If an e-retailer is not faring well on search engine results rankings, the problem could be links: not enough outside links pointing to the site, or perhaps not enough of the right kind of links. As a result, listings from competitors that may be equally well optimized on-page but that have more and better links from outside are moving to the top of search results.

How those links from other sites can improve a retail web site’s rankings in search listings is one of the least understood aspects of natural search optimization.

“Link-building has always been a part of search engine optimization, but retailers have been more focused on the on-page aspects of SEO because it’s easier for them to get their heads around,” says Stephan Spencer, president of Netconcepts LLC, which helps retailers optimize search engine rankings. “But the link-building factor is just as powerful, if not more so. One link or a handful of links can make the difference between meeting your budget or not.”

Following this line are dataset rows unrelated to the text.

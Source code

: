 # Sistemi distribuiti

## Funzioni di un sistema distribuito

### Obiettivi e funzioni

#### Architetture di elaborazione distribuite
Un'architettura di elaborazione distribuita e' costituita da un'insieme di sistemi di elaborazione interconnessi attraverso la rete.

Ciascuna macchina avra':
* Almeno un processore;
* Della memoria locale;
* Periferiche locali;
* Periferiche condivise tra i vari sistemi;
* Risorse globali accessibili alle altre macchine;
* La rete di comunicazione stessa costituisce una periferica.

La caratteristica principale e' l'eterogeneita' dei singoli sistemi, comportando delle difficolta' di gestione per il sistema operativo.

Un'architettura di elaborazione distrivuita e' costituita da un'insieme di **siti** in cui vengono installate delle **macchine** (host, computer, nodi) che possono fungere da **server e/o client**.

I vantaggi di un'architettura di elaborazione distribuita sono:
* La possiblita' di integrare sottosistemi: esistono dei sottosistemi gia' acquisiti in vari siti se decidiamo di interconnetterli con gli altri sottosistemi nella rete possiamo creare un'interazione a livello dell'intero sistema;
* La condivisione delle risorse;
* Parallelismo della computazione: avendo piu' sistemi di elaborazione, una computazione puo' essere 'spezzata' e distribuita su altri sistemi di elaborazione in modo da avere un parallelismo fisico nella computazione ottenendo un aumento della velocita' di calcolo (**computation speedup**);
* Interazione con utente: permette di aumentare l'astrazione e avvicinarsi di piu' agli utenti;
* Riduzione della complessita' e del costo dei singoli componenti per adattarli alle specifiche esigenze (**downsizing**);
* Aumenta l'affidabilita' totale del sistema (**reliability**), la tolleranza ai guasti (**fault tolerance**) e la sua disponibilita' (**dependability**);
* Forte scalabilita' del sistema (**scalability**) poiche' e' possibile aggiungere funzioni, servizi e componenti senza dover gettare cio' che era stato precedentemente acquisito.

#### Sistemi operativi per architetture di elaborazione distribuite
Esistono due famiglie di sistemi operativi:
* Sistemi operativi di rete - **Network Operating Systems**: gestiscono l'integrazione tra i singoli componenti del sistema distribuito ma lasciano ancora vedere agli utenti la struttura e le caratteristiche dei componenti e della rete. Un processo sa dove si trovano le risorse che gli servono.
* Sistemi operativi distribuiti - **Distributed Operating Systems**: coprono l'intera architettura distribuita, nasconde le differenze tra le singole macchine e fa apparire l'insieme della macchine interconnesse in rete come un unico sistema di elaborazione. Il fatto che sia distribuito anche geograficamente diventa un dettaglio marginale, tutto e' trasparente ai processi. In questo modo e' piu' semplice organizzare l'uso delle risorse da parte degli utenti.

A link, or hyperlink, is a connection by click to a specific area of content on another web page, either within the same web site or to another site. It’s the latter path that figures into how high a retailer’s listing ranks in natural search results under a given keyword. As search engines strive to deliver relevant results, their algorithms take links to a web page from outside the site—from consumers, directories, blogs and other entities—as evidence that the page is relevant to the searched term.

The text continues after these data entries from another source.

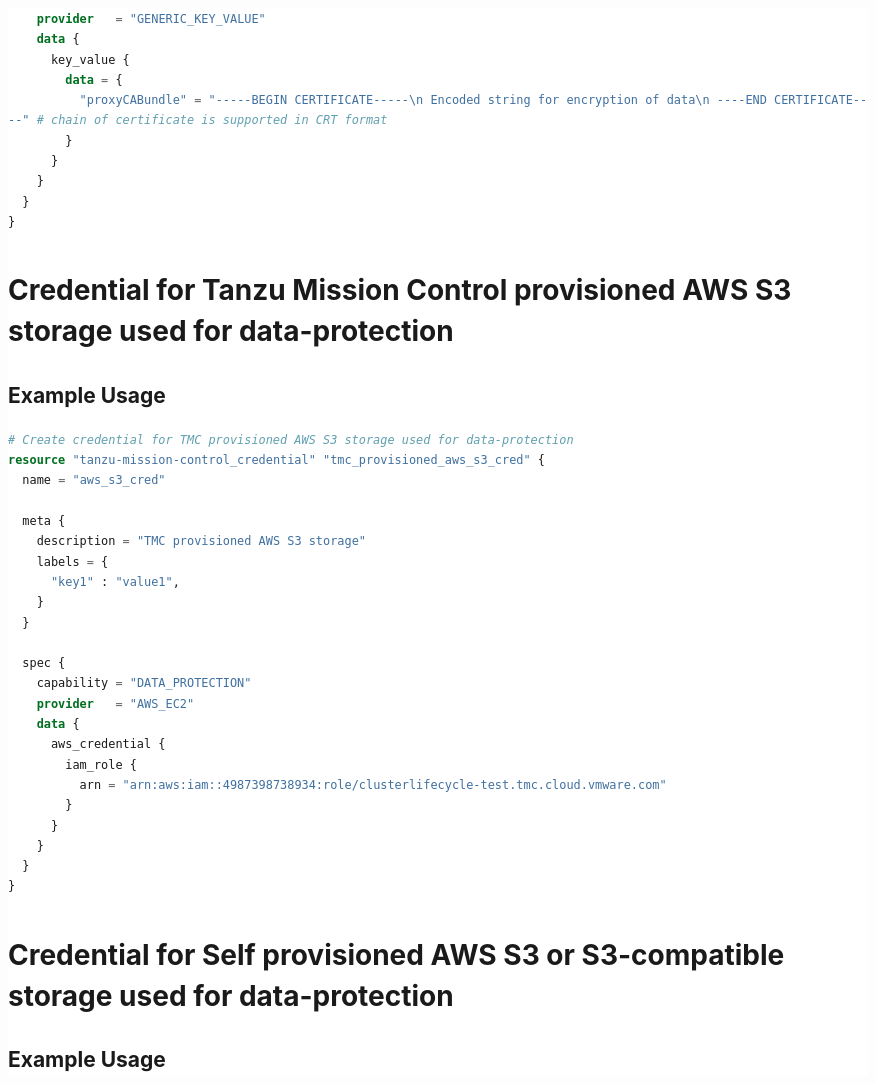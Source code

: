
 ```terraform
    provider   = "GENERIC_KEY_VALUE"
    data {
      key_value {
        data = {
          "proxyCABundle" = "-----BEGIN CERTIFICATE-----\n Encoded string for encryption of data\n ----END CERTIFICATE----" # chain of certificate is supported in CRT format
        }
      }
    }
  }
}
```

# Credential for Tanzu Mission Control provisioned AWS S3 storage used for data-protection

## Example Usage

```terraform
# Create credential for TMC provisioned AWS S3 storage used for data-protection
resource "tanzu-mission-control_credential" "tmc_provisioned_aws_s3_cred" {
  name = "aws_s3_cred"

  meta {
    description = "TMC provisioned AWS S3 storage"
    labels = {
      "key1" : "value1",
    }
  }

  spec {
    capability = "DATA_PROTECTION"
    provider   = "AWS_EC2"
    data {
      aws_credential {
        iam_role {
          arn = "arn:aws:iam::4987398738934:role/clusterlifecycle-test.tmc.cloud.vmware.com"
        }
      }
    }
  }
}
```

# Credential for Self provisioned AWS S3 or S3-compatible storage used for data-protection

## Example Usage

In fact, outside links are such a valuable commodity in boosting a site’s listings in search engine results that online retailers, their advisors and other parties simply looking to profit have come up with a wide variety of tactics for making those links happen.

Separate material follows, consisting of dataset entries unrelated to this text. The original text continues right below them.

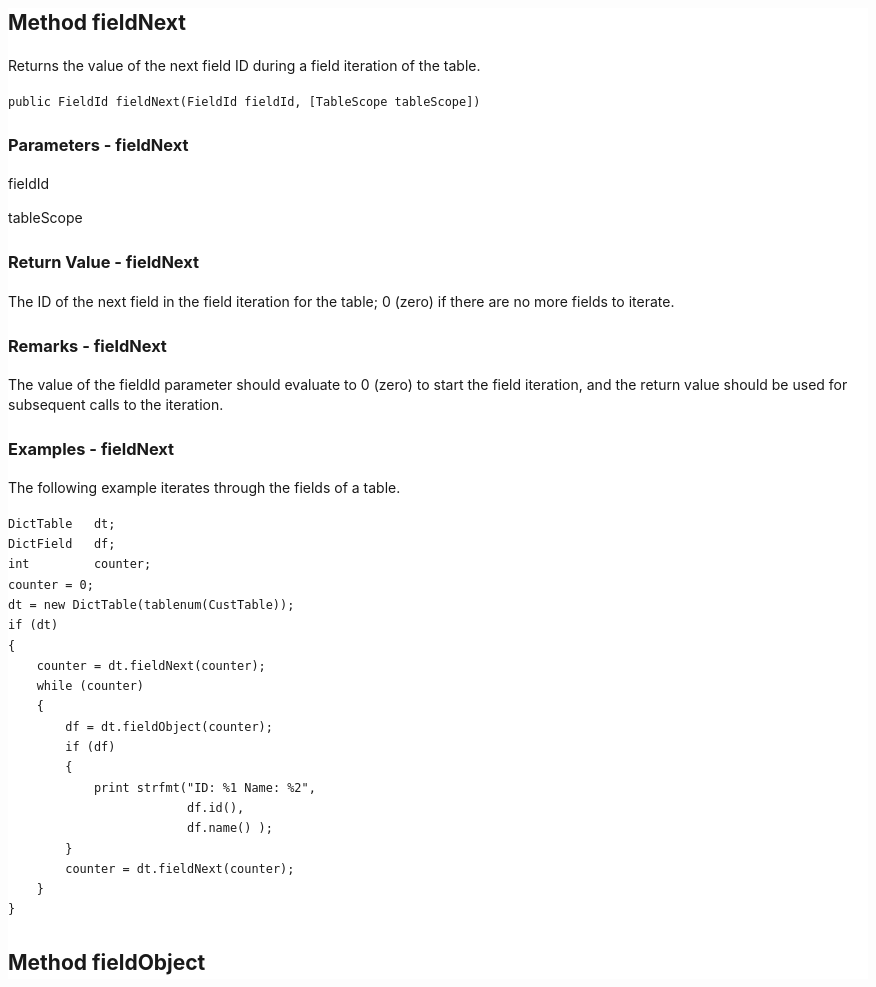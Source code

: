 ## Method fieldNext

Returns the value of the next field ID during a field iteration of the table.

```xpp
public FieldId fieldNext(FieldId fieldId, [TableScope tableScope])
```

### Parameters - fieldNext

fieldId  



tableScope  

### Return Value - fieldNext

The ID of the next field in the field iteration for the table; 0 (zero) if there are no more fields to iterate.

### Remarks - fieldNext

The value of the fieldId parameter should evaluate to 0 (zero) to start the field iteration, and the return value should be used for subsequent calls to the iteration.

### Examples - fieldNext

The following example iterates through the fields of a table.

```xpp
DictTable   dt; 
DictField   df; 
int         counter; 
counter = 0; 
dt = new DictTable(tablenum(CustTable)); 
if (dt) 
{ 
    counter = dt.fieldNext(counter); 
    while (counter) 
    { 
        df = dt.fieldObject(counter); 
        if (df) 
        { 
            print strfmt("ID: %1 Name: %2", 
                         df.id(), 
                         df.name() ); 
        } 
        counter = dt.fieldNext(counter); 
    } 
}
```

## Method fieldObject
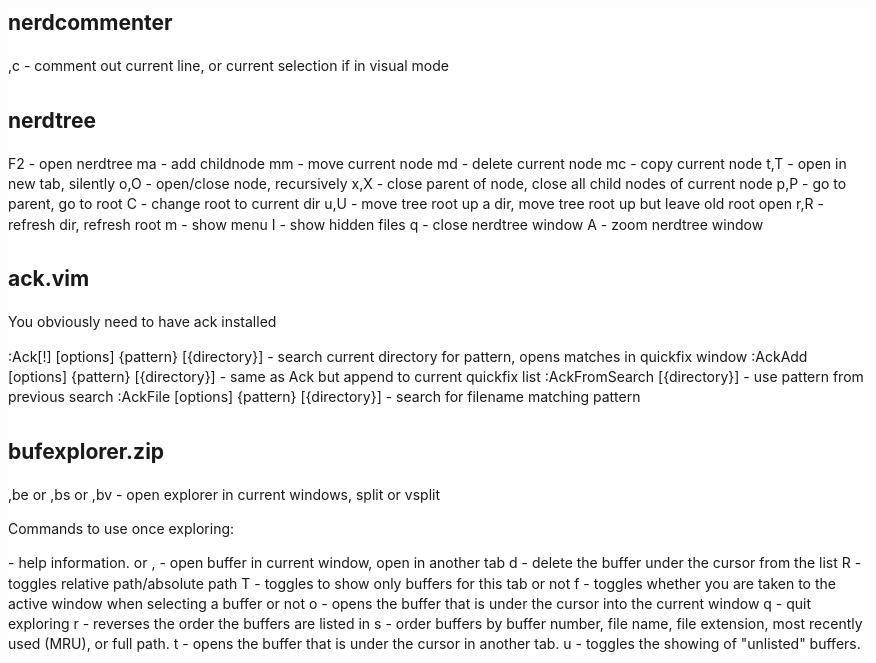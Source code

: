 nerdcommenter
--------------------------
,c<space> - comment out current line, or current selection if in visual mode

nerdtree
--------------------------
F2 - open nerdtree
ma - add childnode
mm - move current node
md - delete current node
mc - copy current node
t,T - open in new tab, silently
o,O - open/close node, recursively
x,X - close parent of node, close all child nodes of current node
p,P - go to parent, go to root
C - change root to current dir
u,U - move tree root up a dir, move tree root up but leave old root open
r,R - refresh dir, refresh root
m - show menu
I - show hidden files
q - close nerdtree window
A - zoom nerdtree window

ack.vim
--------------------------
You obviously need to have ack installed

:Ack[!] [options] {pattern} [{directory}] - search current directory for pattern, opens matches in quickfix window
:AckAdd [options] {pattern} [{directory}] - same as Ack but append to current quickfix list
:AckFromSearch [{directory}] - use pattern from previous search
:AckFile [options] {pattern} [{directory}] - search for filename matching pattern

bufexplorer.zip
--------------------------
,be or ,bs or ,bv - open explorer in current windows, split or vsplit

Commands to use once exploring:

<F1> - help information.
<enter> or <leftmouse>, <shift-enter> - open buffer in current window, open in another tab
d - delete the buffer under the cursor from the list
R - toggles relative path/absolute path
T - toggles to show only buffers for this tab or not
f - toggles whether you are taken to the active window when selecting a buffer or not
o - opens the buffer that is under the cursor into the current window
q - quit exploring
r - reverses the order the buffers are listed in
s - order buffers by buffer number, file name, file extension, most recently used (MRU), or full path.
t - opens the buffer that is under the cursor in another tab.
u - toggles the showing of "unlisted" buffers.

But here’s a warning to e-retailers out to build links: Search engines resist being gamed. Because their own reputations suffer when they return results searchers don’t find relevant, search engines are ever more adept at protecting themselves by sniffing out when links are contrived without relevancy solely to boost a listing.

Most recently, market leader Google has been working to identify and discount links added to a site exclusively for this purpose. “Since the initiation of search there always have been ways to trick the engines, but the engines always wind up winning in the end,” says Khrysti Nazzaro, director of optimized services at search engine marketing company MoreVisibility.com.

This means retailers should look to emerging best practices in link building and sidestep tactics that could backfire under search engines’ increasing scrutiny of link quality. Here’s an example of such a tactic: The PageRank system, part of the Google algorithm, measures the popularity of a web site to determine how high in natural search results a site will appear. It’s possible for a heavily visited site to elevate the PageRank of a less-visited site just by linking to it, a practice called “passing PageRank.”

Any number of popular media sites sell links for this purpose, according to Spencer. These links are different from paid search ads that link to products. But when Google finds them, it discounts links that a retailer buys merely to “pass PageRank.” “Google doesn’t want you to buy links and pass PageRank,” Spencer says, “if the links are advertisements.”